Exactly as written, retype all of the records that come next.

● Excerpted data:
[Start of section]

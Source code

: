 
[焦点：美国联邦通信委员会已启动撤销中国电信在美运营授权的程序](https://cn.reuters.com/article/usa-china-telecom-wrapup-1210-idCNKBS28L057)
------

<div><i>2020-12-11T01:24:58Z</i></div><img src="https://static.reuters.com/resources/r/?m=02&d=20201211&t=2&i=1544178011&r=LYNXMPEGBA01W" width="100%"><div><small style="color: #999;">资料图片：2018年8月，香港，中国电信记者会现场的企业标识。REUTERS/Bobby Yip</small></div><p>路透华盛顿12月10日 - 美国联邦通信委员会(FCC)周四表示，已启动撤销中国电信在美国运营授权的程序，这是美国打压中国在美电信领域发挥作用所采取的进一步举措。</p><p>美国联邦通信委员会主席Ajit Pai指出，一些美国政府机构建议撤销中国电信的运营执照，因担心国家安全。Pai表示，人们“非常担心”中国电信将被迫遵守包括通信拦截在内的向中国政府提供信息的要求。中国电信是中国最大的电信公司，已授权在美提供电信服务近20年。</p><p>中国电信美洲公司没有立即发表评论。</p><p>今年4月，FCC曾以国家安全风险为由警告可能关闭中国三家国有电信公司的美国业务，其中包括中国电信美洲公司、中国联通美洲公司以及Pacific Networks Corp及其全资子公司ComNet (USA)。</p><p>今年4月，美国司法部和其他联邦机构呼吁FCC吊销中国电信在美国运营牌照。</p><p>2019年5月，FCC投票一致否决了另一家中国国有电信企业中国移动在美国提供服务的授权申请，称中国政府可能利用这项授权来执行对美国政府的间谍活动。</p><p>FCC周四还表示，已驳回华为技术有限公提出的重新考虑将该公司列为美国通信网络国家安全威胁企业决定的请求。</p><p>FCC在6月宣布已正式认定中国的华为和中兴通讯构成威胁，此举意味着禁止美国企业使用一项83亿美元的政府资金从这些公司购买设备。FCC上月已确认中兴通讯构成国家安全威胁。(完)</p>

[End of section]

● Output for this exercise:
Source code

: 
[焦点：美国联邦通信委员会已启动撤销中国电信在美运营授权的程序](https://cn.reuters.com/article/usa-china-telecom-wrapup-1210-idCNKBS28L057)
------

<div><i>2020-12-11T01:24:58Z</i></div><img src="https://static.reuters.com/resources/r/?m=02&d=20201211&t=2&i=1544178011&r=LYNXMPEGBA01W" width="100%"><div><small style="color: #999;">资料图片：2018年8月，香港，中国电信记者会现场的企业标识。REUTERS/Bobby Yip</small></div><p>路透华盛顿12月10日 - 美国联邦通信委员会(FCC)周四表示，已启动撤销中国电信在美国运营授权的程序，这是美国打压中国在美电信领域发挥作用所采取的进一步举措。</p><p>美国联邦通信委员会主席Ajit Pai指出，一些美国政府机构建议撤销中国电信的运营执照，因担心国家安全。Pai表示，人们“非常担心”中国电信将被迫遵守包括通信拦截在内的向中国政府提供信息的要求。中国电信是中国最大的电信公司，已授权在美提供电信服务近20年。</p><p>中国电信美洲公司没有立即发表评论。</p><p>今年4月，FCC曾以国家安全风险为由警告可能关闭中国三家国有电信公司的美国业务，其中包括中国电信美洲公司、中国联通美洲公司以及Pacific Networks Corp及其全资子公司ComNet (USA)。</p><p>今年4月，美国司法部和其他联邦机构呼吁FCC吊销中国电信在美国运营牌照。</p><p>2019年5月，FCC投票一致否决了另一家中国国有电信企业中国移动在美国提供服务的授权申请，称中国政府可能利用这项授权来执行对美国政府的间谍活动。</p><p>FCC周四还表示，已驳回华为技术有限公提出的重新考虑将该公司列为美国通信网络国家安全威胁企业决定的请求。</p><p>FCC在6月宣布已正式认定中国的华为和中兴通讯构成威胁，此举意味着禁止美国企业使用一项83亿美元的政府资金从这些公司购买设备。FCC上月已确认中兴通讯构成国家安全威胁。(完)</p>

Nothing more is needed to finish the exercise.